# Assignment 05
#### Python Basics V - Text Processing

This tutorial was written by Terry L. Ruas (University of Göttingen). The references for external contributors for which this material was anyhow adapted/inspired are in the Acknowledgments section (end of the document).

This notebook will cover the following tasks:

1. Text Pre-Processing
2. Simple Text Analysis

## Task 01 – Text Pre-Processing
A computational analysis of natural language text typically requires several pre-processing steps, such as excluding irrelevant text parts, separating the text into words, phrases, or sentences depending on the analysis use case, removing so-called stop words, i.e., words that contain little to no semantic meaning, and normalizing the texts, e.g., by removing punctuation and capitalization.

Use the *download_file()* function developed in the past assignments to download the plain text versions of Shakespeare’s play [Macbeth](https://ia802707.us.archive.org/1/items/macbeth02264gut/0ws3410.txt) and Bacon’s [New Atlantis](https://ia801309.us.archive.org/24/items/newatlantis02434gut/nwatl10.txt). If you choose not to implement assignment 4, task 6, download the files manually. We will also provide some txt files.
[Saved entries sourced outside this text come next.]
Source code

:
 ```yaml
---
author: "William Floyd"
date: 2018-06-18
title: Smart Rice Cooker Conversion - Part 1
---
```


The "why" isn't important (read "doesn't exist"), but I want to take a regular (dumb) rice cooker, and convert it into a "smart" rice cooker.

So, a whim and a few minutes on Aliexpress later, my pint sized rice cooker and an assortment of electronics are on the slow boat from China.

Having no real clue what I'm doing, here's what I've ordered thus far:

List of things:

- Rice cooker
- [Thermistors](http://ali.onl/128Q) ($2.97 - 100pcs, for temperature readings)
Inspect these real-world texts manually to get an idea of what needs to be done to clean and prepare
the texts for computational analysis. Implement the following functions to perform common pre-processing steps on the texts:
1. *get_speaker_text()* – returns only the text spoken by the characters in the plays and removes all other text in the files, such as:
    - Information about the file, acknowledgements, copyright notices etc.
    - Headings indicating the act and scene
    - Stage instructions
    - Character names
2. *normalize_text()*
    - converts all text to lower case
    - removes all punctuation from the texts
3. *remove_stopwords()* – eliminates all stop words that are part of the list of English stop words (we provide two lists of stopwords, try both and see how they perform)
4. *tokenize_text()* – splits the cleaned text into words

This program is a pre-req for the next one.

In [18]:
import re

def correct_ocr_errors(text):
    #  vowels {V}
    vowel = {"a", "e", "i", "o", "y"}
    #  consonants {C}
    cons = {"q", "w", "r", "t", "p", "s", "d", "f", "h", "j", "k", "l", "c", "x", "b", "n", "m"}

    # 'd -> ed
    text = re.sub("\'d", "ed", text)

    chars = list(text)
    for i in range(len(chars)):
        # v{C} -> u
        if chars[i] == "v" and chars[i + 1] in cons:
            chars[i] = "u"
            i += 1
        # {C,V}u{V} -> v
        if chars[i] == "u" and chars[i + 1] in vowel and chars[i - 1] != "q":
            chars[i] = "v"
            i += 1
        # {C}ne -> {C}n in verbs and some nouns
        if chars[i] == " " and chars[i - 1] == "e" and chars[i - 2] == "n" and chars[i - 3] in cons:
            chars[i - 1] = ""
    # .*esse plural in nouns and adjectives (and some infinitive forms)
    text = "".join(chars)
    text = re.sub("esse ", "ess ", text)
    # {C}ye -> {C}ie
    text = re.sub("ie\s", "y ", text)
    # ie -> y at ending
    text = re.sub("ie ", "y ", text)
    # io -> j at beginning
    text = re.sub(" iu", " ju", text)
    return text

In [26]:
import os
from urllib import request
from urllib.error import HTTPError, URLError
from urllib.request import urlopen


path = str(os.getcwd())+ "\Macbeth.txt"
path2 = str(os.getcwd())+ "\eng_stop_words.txt"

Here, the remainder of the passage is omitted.